昔のおとめの専科のページは厚かったですよ。今は定期刊行物は全然買ってないのですが、とりあえずキャトルで手に取った「宝塚おとめ」に驚いたのが、専科の少なさ。
今現在の専科生で私がファン時代に知っていた方以外って、三名しかいないんですよ。
私が心配する義理は全くないのだけど、これはかなり危機的状況です。
何の為にいるのだろう? って人ならともかく、専科に人がいないというのは劇団の幼稚化が進んでいるとしか思えません。今いる方々が退団されたらこの先どうするつもりなのでしょう。
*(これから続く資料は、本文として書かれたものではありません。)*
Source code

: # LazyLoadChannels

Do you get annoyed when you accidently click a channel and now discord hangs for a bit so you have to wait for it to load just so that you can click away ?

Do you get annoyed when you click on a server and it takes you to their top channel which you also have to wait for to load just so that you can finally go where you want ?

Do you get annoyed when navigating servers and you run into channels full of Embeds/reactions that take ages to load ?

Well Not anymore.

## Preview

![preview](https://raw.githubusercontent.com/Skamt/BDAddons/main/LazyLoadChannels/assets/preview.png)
一樹千尋さんや英真なおきさんも近い将来、舞台に立てなくなる日が来ます。簡単に代わりが務まるようなレベルではないですよね、この人達は。
専科に残ってほしかった!。゚(゚´Д`゚)゚。って言われる生徒さんが次々に退団していく。洒落にならない事態だと私は思います。
結婚で退団される方はしかたがない。問題は宝塚にいられるものならいたいのに退団せざるを得ない方々。
お金持ちのお嬢さんとして入団していても、ある程度の年齢になれば親御さんも亡くなったりして金銭的に不自由になる向きもありましょう。タカラジェンヌで在り続けるのは難しくなってきてもおかしくありません。
劇団は彼女達にちゃんと報いているのでしょうか? 報いているのなら、こんなに専科生が少なくなる筈はありません。
私が劇団のトップなら、専科としてずっと在団してほしい生徒には組子とは給与体系を違えます。まず将来専科入りを期待される生徒には、今の時点での活躍に対して特別賞与を与えます。そして専科に異動したら劇団からの給与だけで充分に生活ができ貯蓄もできるレベルに引き上げます。
本人が希望すれば外部の仕事のマネージメントも行います。もちろん宝塚歌劇団の仕事優先ですが。
極端に言えば、結婚・出産以外なら生徒の自由を認めます。劇団にマイナスになる行為は当然除外ですが、「これなら宝塚を辞めなくてもいいかな?」と思わせるられる事はなるべく採用すべし。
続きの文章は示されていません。